[Opening DATA section]

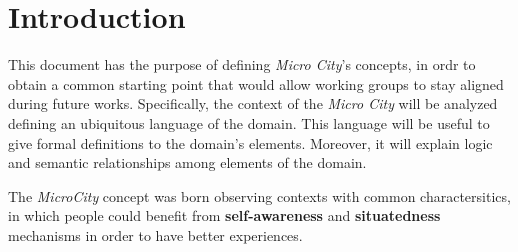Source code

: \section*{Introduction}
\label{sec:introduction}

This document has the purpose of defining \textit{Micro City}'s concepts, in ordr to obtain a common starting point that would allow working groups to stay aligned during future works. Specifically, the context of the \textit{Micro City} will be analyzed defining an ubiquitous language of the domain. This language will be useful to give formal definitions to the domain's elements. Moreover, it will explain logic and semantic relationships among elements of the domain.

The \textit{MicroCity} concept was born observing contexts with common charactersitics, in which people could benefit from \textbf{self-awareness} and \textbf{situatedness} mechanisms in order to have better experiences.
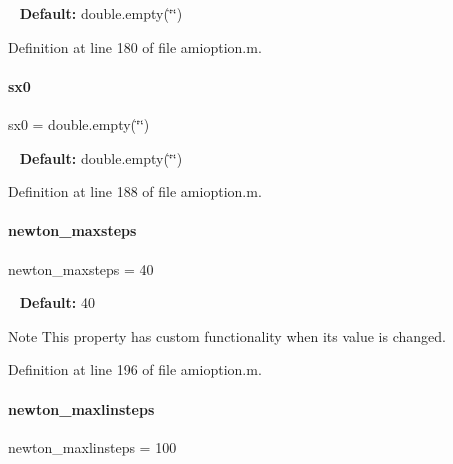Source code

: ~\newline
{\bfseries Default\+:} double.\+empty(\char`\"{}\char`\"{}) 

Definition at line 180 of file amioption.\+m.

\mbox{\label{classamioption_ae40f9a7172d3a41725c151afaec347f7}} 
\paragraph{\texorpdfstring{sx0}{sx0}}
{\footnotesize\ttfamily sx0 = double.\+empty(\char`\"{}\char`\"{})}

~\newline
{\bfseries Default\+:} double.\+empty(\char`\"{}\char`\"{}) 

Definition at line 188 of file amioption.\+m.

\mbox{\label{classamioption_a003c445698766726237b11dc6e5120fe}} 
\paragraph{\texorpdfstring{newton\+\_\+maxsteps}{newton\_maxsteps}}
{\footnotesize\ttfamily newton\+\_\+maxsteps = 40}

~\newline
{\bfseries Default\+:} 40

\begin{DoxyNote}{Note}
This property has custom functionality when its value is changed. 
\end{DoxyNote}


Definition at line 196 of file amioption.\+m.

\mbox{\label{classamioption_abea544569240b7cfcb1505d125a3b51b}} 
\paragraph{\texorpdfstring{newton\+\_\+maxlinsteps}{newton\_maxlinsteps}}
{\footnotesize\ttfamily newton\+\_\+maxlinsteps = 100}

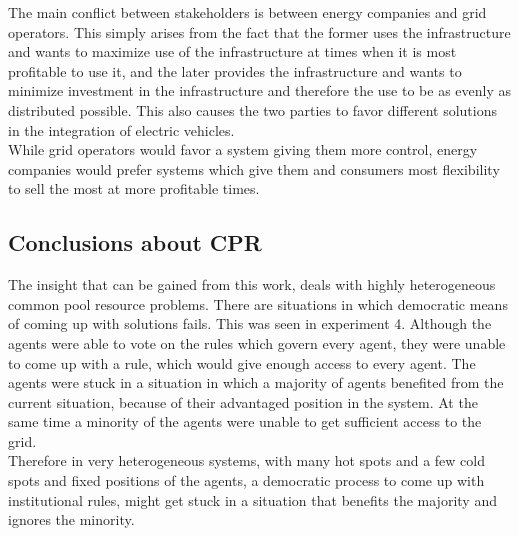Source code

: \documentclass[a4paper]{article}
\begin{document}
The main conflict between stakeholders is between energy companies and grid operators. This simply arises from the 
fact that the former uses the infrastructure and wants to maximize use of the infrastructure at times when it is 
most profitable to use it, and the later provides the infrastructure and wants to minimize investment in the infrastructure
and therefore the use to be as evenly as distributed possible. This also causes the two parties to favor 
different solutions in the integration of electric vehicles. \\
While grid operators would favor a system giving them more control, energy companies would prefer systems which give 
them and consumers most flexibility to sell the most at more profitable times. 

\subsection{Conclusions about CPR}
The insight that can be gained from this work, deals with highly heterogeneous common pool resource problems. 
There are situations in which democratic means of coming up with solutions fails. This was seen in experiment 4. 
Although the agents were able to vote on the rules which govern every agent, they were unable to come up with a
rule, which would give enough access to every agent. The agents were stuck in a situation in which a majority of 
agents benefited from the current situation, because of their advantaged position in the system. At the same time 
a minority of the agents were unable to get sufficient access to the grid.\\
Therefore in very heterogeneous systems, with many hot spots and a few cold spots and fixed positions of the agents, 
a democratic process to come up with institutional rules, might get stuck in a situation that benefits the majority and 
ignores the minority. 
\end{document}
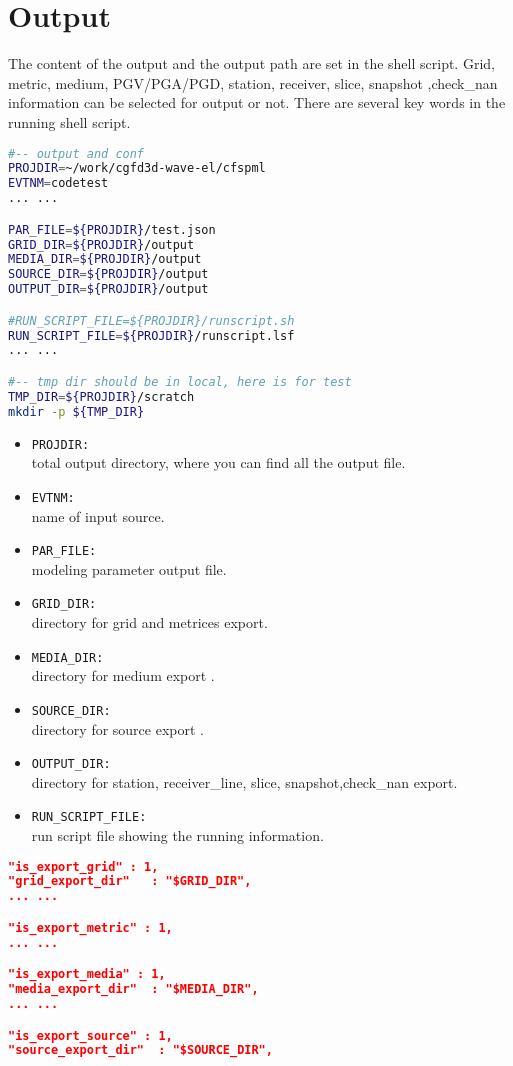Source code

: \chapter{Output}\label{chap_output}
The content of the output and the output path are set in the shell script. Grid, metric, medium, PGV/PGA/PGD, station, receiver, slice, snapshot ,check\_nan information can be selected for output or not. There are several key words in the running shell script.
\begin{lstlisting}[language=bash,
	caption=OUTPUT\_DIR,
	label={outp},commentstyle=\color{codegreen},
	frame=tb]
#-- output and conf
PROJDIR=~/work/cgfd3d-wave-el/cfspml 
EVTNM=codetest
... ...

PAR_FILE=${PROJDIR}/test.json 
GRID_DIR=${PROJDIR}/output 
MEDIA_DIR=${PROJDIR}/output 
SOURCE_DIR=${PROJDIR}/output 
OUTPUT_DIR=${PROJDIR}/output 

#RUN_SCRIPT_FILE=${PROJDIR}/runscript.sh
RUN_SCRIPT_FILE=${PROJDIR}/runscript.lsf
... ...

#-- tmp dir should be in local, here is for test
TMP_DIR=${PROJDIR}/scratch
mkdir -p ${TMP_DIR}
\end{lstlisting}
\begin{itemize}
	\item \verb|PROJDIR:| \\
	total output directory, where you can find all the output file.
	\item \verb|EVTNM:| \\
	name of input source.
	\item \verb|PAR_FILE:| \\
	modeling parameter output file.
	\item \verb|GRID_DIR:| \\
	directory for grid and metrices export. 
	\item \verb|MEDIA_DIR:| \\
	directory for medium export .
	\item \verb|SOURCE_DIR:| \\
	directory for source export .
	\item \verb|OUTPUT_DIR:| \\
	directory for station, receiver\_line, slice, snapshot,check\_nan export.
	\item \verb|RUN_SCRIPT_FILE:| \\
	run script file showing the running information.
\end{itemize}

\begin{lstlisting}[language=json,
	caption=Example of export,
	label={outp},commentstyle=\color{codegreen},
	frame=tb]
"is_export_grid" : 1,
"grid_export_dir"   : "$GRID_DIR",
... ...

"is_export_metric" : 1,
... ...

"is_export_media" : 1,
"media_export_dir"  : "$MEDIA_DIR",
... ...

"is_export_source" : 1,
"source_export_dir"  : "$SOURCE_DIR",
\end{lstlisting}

[Closing DATA section]

> TASK DETAILS
Gather up every line from the listing above in which the word "slice" occurs.

> EXERCISE RESULT
The content of the output and the output path are set in the shell script. Grid, metric, medium, PGV/PGA/PGD, station, receiver, slice, snapshot ,check\_nan information can be selected for output or not. There are several key words in the running shell script.
	directory for station, receiver\_line, slice, snapshot,check\_nan export.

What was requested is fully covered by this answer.